=== YOUR INSTRUCTIONS ===
From the entries below, please gather each line containing the string "lazy".

=== MATERIAL PROVIDED ===
= Beginning of Section =

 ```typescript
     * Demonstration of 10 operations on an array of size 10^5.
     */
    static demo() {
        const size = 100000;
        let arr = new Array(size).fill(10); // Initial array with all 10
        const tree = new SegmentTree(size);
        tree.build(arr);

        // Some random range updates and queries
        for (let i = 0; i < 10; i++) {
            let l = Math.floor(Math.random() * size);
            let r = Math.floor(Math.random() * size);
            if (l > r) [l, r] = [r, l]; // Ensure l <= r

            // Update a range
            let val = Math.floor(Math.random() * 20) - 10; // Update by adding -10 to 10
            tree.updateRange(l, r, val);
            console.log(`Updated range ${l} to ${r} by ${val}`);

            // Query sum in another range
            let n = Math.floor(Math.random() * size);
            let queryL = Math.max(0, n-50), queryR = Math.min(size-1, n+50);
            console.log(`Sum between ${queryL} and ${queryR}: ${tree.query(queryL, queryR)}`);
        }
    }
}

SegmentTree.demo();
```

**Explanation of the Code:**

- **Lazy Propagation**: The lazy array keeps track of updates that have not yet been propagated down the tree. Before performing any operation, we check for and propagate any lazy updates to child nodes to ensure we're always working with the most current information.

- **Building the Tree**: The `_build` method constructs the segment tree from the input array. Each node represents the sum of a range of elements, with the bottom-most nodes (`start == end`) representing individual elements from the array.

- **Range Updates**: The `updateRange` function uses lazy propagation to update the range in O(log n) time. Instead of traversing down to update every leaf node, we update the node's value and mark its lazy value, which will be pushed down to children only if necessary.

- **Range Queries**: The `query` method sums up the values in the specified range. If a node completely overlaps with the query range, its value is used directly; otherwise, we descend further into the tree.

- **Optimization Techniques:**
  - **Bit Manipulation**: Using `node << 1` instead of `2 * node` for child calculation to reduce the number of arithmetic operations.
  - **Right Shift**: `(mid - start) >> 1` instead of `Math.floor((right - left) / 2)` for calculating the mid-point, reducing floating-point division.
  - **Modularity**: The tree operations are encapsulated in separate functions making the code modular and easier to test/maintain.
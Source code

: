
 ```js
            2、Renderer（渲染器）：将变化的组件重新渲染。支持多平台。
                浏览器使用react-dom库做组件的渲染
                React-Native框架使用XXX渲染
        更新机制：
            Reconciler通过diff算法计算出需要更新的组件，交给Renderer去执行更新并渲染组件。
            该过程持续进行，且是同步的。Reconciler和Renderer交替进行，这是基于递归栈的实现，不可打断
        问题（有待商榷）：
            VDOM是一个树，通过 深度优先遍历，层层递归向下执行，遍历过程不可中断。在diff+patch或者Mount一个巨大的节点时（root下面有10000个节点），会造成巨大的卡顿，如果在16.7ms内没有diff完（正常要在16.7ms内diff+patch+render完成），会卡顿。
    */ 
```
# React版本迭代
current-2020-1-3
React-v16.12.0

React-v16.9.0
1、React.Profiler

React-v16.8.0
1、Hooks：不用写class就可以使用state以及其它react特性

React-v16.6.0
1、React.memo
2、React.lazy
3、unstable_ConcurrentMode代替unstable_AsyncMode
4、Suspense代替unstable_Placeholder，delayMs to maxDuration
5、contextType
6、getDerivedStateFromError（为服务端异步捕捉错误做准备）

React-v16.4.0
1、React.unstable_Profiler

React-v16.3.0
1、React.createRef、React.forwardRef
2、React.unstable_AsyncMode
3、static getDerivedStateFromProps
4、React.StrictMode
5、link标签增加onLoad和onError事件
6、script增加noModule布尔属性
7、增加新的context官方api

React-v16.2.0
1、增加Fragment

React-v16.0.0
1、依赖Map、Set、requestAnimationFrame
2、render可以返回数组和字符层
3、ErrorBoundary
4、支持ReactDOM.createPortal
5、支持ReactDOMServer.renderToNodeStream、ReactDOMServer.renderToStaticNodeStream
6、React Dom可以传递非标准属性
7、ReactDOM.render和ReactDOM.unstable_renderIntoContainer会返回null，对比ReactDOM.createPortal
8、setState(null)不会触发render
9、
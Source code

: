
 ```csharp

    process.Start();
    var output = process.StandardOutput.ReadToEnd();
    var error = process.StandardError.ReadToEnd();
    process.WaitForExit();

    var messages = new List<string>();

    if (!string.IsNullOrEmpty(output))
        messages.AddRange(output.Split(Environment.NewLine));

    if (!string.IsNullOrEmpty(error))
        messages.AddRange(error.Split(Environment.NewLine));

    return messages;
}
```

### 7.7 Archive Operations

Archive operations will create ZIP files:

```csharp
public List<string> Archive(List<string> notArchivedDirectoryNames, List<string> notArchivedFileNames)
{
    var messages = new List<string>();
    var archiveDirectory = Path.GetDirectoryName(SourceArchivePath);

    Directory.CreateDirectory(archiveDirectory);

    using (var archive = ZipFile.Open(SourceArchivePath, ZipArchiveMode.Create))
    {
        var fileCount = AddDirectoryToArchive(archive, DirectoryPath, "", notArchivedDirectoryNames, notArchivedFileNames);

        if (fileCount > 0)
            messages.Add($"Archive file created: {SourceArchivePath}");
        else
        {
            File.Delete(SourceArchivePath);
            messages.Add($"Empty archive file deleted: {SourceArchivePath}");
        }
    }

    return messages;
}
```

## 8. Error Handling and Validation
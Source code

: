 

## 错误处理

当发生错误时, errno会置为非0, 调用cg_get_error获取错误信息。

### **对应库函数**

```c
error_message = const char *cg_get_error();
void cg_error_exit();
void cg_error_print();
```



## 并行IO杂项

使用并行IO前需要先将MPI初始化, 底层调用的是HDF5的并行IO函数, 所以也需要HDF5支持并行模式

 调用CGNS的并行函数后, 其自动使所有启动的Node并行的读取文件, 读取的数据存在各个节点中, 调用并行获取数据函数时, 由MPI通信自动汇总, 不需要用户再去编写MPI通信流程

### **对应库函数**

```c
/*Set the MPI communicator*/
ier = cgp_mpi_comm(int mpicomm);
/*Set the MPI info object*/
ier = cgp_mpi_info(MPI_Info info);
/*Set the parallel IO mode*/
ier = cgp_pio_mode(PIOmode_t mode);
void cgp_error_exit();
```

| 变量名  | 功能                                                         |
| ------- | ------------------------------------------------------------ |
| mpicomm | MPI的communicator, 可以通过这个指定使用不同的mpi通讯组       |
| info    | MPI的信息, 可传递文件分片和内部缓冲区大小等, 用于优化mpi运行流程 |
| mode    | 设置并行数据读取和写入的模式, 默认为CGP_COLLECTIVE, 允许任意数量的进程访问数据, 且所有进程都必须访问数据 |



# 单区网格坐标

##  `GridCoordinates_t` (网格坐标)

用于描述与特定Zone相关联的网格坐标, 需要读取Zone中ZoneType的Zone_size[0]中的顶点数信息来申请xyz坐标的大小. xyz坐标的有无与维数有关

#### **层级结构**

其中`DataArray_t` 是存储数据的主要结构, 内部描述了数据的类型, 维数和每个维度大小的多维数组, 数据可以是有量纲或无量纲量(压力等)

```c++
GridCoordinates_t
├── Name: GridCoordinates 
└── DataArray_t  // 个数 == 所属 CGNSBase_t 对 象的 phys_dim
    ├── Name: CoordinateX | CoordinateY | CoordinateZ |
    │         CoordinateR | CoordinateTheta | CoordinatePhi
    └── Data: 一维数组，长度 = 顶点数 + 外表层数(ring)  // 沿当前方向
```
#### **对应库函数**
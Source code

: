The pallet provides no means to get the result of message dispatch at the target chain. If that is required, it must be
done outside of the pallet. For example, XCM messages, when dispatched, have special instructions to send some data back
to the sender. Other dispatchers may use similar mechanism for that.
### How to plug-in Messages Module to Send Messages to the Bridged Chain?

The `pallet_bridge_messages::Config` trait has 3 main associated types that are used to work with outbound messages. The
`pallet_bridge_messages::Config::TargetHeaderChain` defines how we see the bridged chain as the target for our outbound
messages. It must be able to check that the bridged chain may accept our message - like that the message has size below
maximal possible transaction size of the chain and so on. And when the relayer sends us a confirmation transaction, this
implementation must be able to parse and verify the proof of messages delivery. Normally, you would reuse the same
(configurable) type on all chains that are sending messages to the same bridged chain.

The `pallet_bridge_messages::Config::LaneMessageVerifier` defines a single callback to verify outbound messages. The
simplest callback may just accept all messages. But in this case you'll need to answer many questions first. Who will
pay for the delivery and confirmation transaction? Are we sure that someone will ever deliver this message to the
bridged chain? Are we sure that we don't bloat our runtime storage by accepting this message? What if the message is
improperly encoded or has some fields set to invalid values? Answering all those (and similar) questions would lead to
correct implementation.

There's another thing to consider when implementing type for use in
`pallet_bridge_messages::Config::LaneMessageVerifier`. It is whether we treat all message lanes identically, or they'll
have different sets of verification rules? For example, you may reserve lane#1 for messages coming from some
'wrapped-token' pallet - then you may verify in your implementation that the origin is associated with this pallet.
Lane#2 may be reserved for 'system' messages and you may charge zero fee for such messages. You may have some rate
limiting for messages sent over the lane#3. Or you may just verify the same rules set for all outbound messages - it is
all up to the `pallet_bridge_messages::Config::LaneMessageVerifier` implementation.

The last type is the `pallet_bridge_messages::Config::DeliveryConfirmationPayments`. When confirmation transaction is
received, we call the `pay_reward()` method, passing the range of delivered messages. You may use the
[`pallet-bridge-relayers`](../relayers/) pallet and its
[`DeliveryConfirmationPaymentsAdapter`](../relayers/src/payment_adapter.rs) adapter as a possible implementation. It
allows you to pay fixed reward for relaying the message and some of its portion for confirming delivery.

= End of Section =

=== ANSWER SPACE ===
- **Lazy Propagation**: The lazy array keeps track of updates that have not yet been propagated down the tree. Before performing any operation, we check for and propagate any lazy updates to child nodes to ensure we're always working with the most current information.
- **Range Updates**: The `updateRange` function uses lazy propagation to update the range in O(log n) time. Instead of traversing down to update every leaf node, we update the node's value and mark its lazy value, which will be pushed down to children only if necessary.
2、React.lazy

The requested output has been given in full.